I took my breezy tee pattern (free! in size L only, sorry) and sewed it up using a woven fabric instead of a knit. (Translation: I used a non-stretchy blouse type fabric instead of a stretchy t-shirt fabric.) Since the cut is plenty roomy, it worked just fine! I actually simplified things a bit, meaning this top only has two pieces, a front and a back, and only takes a few seams to put together.
See, I’m overjoyed at the easiness of it all.
Now, this is a fairly boxy pattern: no darts, no shaping. Boxy blouses are pretty prevalent in the stores these days, but they only look good if they’re made out of soft, flowy material. Do not try this with quilting cotton – it will look like an actual box. Stick with something like voile or cotton lawn or something else that drapes well so you’ll still see a little of your shape beneath it.
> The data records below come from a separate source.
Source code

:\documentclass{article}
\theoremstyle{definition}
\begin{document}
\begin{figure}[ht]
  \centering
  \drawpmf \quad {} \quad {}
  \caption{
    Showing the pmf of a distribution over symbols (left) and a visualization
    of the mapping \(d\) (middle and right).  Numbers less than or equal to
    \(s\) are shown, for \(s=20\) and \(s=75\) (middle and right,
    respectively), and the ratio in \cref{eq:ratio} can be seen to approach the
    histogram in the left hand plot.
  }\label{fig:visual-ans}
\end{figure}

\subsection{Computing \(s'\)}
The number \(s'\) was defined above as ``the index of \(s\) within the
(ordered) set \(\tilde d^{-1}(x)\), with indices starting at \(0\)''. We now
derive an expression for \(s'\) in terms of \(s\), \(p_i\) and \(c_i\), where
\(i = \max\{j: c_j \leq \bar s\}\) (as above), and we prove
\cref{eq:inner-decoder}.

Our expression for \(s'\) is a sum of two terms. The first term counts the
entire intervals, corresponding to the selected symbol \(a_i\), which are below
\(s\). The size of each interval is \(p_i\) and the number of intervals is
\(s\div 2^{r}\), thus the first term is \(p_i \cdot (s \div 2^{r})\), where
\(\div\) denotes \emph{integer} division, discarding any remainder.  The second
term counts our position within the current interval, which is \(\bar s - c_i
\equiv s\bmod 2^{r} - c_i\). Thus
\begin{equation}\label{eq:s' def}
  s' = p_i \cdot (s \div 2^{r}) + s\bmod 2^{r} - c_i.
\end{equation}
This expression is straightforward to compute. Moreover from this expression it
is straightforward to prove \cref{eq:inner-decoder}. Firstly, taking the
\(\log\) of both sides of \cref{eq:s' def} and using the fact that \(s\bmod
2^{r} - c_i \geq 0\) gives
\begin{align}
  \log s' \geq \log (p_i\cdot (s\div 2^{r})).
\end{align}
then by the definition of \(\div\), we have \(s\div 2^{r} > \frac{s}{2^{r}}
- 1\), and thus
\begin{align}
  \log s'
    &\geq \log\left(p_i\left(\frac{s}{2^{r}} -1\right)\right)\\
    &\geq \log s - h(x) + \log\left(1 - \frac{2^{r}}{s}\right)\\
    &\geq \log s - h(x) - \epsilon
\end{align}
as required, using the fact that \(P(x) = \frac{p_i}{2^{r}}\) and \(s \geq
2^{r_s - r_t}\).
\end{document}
If you want to make an easy breezy blouse, go to this post and download the free breezy tee pattern (be sure to print it at 100% and make sure the test square is exactly 1 inch by 1 inch, then tape it together without trimming the pages). It will look like this:
We’re not going to use the pocket or the sleeve pieces, so set them aside for another day. We need to make a few quick adjustments as shown by the dotted lines below. Cut the sleeve area about an inch lower than is shown by the pattern to ensure there’s plenty of room around the upper arm, since you’re using fabric that doesn’t stretch. Also, cut the hem straight across. I cut mine about an inch above the shortest point shown on the pattern because I didn’t have much fabric, but next time I’ll cut it a bit longer.
Cut out one back piece and one front piece, both on the fold. (BTW, you’ll either need 1 yard of 60 inch wide fabric or close to 2 yards of 45 inch fabric.) Place the pieces right sides together, and sew across the top of the shoulders as shown by dots below (half inch seam allowances are included):
Open up the two pieces and press the shoulder seams flat. It will look like this:
One each side, you’ll see an area that juts out about half an inch near the shoulder seams (1st photo below). This will actually function as the sleeve of the shirt. Turn that part under 1/4 inch TWICE and sew across it to hem the sleeves (2nd photo below). If you’d like to add trim, place the trim over the hem and sew it in place (3rd photo below). Make sure the trim covers the entire area that was turned under twice.
Repeat with the other side. Then you can put the right sides of the front and back pieces together again and sew down the side seams.
Here’s a close-up of the side seam. Start about 3/4 inch above where the trim or hemmed area ends, and angle in from the edge of the hem, then continue down the side seam.
Try it on. If the sleeve looks like a wing (poking up really high), sew the side seam up a little higher to make the sleeve opening smaller.
Hem the shirt by folding under 1/4 inch twice and sewing, then add trim if desired.
All that’s left is to finish the neckline with double fold bias tape. I made my own bias tape from the fabric scraps so it would match perfectly, but you could also use a purchased matching or contrast bias tape.
And done. An easy breezy trimmed out blouse you can sew in a few hours.